» DIRECTIONS: From the entries below, report only the number of lines that contain the word "radius".

Stored data
☆ ☆ ☆ ☆
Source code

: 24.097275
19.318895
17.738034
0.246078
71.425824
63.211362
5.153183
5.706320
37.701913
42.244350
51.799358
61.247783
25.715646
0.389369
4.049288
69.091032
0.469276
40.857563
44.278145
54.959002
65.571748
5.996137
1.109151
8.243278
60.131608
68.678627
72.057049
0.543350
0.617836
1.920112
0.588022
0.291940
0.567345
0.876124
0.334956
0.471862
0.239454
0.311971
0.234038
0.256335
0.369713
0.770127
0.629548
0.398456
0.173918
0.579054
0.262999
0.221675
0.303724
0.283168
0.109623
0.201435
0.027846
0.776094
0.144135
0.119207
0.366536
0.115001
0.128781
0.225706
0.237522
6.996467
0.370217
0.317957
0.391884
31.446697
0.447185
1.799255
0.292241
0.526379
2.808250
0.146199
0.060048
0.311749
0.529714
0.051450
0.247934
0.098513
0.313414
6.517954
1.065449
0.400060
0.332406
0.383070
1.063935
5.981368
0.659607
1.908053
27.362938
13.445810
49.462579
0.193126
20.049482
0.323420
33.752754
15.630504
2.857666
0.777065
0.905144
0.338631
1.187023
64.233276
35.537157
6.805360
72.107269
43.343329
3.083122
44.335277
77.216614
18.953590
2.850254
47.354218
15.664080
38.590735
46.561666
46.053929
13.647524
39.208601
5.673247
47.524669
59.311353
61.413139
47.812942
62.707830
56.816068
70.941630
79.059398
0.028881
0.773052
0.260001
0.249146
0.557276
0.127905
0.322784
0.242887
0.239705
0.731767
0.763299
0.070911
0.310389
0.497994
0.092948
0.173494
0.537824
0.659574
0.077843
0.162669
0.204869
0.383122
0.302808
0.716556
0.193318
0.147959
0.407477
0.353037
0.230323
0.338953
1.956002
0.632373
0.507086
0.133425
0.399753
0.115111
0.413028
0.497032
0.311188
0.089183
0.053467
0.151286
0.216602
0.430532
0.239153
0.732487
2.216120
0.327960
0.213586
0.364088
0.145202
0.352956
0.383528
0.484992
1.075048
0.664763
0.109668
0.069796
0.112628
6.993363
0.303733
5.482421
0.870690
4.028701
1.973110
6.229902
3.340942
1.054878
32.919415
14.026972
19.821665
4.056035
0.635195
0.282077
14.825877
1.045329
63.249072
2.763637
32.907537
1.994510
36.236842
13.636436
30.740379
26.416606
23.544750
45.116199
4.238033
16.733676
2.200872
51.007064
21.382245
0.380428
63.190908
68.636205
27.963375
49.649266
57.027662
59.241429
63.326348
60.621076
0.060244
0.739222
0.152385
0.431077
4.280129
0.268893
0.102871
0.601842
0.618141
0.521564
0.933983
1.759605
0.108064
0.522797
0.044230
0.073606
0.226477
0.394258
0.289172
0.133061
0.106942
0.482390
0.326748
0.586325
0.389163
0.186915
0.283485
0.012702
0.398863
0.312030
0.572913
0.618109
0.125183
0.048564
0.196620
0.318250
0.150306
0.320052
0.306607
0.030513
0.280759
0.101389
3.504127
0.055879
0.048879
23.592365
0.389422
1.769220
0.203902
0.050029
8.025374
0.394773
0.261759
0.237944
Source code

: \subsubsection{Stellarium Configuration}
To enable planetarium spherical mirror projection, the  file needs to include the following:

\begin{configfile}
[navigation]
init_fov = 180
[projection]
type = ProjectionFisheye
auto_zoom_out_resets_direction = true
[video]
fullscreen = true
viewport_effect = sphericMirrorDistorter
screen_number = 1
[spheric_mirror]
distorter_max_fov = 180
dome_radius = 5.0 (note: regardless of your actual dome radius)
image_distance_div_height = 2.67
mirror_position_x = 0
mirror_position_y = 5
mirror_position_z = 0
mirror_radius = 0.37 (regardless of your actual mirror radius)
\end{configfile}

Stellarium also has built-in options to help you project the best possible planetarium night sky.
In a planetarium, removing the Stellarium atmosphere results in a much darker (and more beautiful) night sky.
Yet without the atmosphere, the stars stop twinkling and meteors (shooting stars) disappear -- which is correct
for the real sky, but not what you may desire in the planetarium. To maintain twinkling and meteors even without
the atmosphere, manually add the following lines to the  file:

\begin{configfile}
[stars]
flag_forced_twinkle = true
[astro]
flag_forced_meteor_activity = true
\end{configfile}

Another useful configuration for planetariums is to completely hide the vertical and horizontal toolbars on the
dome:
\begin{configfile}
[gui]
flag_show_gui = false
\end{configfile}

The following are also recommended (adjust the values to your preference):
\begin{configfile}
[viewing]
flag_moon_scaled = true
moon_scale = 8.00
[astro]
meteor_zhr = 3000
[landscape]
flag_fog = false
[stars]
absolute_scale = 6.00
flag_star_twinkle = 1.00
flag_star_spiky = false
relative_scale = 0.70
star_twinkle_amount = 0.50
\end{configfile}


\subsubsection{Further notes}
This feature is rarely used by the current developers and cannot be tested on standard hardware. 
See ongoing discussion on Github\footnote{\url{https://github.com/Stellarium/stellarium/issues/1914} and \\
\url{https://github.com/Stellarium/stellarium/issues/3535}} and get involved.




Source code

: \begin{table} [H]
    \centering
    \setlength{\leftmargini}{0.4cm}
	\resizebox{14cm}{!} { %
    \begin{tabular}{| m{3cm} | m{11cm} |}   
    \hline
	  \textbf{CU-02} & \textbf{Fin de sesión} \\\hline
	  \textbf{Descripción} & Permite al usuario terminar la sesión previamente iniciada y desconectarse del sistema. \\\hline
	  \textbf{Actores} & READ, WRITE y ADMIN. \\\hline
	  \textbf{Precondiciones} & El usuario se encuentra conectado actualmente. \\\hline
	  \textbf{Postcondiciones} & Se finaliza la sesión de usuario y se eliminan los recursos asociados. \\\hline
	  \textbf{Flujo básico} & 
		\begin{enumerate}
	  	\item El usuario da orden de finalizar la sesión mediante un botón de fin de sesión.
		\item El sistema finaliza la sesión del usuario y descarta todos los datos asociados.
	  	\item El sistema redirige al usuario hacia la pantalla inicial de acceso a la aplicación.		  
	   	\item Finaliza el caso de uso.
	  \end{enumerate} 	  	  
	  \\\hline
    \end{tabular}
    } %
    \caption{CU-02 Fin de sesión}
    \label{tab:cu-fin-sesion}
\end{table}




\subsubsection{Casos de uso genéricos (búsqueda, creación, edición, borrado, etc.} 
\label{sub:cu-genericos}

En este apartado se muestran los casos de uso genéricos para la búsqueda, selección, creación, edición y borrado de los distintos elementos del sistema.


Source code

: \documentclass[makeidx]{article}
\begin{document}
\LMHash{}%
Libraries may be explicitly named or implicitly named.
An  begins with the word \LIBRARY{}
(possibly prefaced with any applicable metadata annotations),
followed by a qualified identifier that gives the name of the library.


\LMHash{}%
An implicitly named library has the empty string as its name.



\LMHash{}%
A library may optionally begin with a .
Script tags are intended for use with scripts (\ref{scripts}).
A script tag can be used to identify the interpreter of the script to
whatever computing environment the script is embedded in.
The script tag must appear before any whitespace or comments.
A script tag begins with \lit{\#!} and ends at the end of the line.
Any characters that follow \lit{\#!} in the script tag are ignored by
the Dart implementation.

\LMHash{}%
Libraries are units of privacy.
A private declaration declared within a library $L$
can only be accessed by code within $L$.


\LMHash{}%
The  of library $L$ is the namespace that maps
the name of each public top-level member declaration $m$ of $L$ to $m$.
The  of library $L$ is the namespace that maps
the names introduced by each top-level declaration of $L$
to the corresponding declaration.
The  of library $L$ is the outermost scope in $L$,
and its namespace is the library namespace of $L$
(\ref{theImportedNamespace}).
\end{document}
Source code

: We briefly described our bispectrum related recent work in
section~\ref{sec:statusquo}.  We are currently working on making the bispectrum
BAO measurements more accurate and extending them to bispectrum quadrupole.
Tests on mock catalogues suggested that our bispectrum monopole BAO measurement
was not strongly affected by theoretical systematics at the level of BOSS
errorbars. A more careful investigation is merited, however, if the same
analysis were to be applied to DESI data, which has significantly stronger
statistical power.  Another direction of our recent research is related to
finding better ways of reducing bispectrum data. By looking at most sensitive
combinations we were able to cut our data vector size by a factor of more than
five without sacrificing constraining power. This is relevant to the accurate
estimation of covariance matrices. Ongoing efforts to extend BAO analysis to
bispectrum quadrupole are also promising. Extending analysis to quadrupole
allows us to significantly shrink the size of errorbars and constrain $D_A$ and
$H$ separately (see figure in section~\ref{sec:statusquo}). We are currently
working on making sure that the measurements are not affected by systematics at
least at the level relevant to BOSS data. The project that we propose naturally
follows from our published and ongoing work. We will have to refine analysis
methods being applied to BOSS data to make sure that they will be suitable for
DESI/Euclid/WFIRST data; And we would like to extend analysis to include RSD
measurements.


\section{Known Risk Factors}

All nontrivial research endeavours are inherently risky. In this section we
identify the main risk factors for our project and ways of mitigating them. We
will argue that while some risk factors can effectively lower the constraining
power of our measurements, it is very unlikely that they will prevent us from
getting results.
☆ ☆ ☆ ☆
» FINISHED EXERCISE: 2